━━ Input ━━

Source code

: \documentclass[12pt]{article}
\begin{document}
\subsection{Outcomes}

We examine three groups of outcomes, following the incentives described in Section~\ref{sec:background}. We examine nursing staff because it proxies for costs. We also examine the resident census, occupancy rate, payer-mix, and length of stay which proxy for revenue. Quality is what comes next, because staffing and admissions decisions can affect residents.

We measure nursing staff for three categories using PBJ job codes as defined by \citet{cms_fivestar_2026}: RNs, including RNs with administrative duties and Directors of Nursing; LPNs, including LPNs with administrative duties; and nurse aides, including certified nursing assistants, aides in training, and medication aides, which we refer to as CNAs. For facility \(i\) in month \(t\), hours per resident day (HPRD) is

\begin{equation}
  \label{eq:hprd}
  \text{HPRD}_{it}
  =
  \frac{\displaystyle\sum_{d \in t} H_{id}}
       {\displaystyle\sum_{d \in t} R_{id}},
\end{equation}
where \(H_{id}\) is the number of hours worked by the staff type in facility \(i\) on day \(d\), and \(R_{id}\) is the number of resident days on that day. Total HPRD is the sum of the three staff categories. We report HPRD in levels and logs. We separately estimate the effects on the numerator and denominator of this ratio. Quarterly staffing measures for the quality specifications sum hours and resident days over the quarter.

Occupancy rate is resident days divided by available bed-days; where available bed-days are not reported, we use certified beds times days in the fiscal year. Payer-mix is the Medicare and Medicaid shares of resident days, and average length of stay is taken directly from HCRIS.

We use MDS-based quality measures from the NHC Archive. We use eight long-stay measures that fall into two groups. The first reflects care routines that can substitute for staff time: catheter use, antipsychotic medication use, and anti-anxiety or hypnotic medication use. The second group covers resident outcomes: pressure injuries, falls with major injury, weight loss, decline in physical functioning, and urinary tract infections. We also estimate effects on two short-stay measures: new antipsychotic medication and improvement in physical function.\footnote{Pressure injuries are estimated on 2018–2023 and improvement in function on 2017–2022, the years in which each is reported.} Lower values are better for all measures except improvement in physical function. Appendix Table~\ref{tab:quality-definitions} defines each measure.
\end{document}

━━━
━━ Input ━━

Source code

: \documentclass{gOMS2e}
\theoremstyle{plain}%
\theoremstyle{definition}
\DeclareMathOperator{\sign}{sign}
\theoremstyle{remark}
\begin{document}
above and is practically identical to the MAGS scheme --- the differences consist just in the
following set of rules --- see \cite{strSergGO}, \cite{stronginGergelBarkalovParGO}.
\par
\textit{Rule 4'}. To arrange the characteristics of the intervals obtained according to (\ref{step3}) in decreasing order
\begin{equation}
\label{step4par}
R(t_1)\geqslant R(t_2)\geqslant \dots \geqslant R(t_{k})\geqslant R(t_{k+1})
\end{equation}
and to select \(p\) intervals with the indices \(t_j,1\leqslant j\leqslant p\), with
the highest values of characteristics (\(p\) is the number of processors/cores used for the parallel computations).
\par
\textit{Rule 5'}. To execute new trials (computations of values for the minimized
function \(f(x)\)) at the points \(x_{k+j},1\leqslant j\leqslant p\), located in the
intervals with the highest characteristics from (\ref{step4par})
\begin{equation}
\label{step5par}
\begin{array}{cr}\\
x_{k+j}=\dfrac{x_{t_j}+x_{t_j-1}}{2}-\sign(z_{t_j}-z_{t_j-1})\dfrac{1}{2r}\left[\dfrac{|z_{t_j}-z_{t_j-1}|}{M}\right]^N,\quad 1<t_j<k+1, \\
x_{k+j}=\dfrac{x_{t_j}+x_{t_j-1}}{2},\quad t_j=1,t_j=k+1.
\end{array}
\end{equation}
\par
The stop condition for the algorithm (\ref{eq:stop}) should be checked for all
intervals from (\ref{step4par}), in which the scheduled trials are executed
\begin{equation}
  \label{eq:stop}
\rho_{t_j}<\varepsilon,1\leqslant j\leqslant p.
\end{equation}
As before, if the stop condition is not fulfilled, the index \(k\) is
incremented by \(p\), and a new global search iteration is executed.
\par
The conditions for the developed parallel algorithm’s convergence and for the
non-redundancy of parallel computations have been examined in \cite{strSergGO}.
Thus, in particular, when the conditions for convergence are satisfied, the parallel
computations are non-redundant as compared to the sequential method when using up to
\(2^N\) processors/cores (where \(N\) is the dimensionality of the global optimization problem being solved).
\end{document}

━━━

→ Assignment
Please count the lines above that contain the string "certified" and reply with the number alone.

→ Answer area
2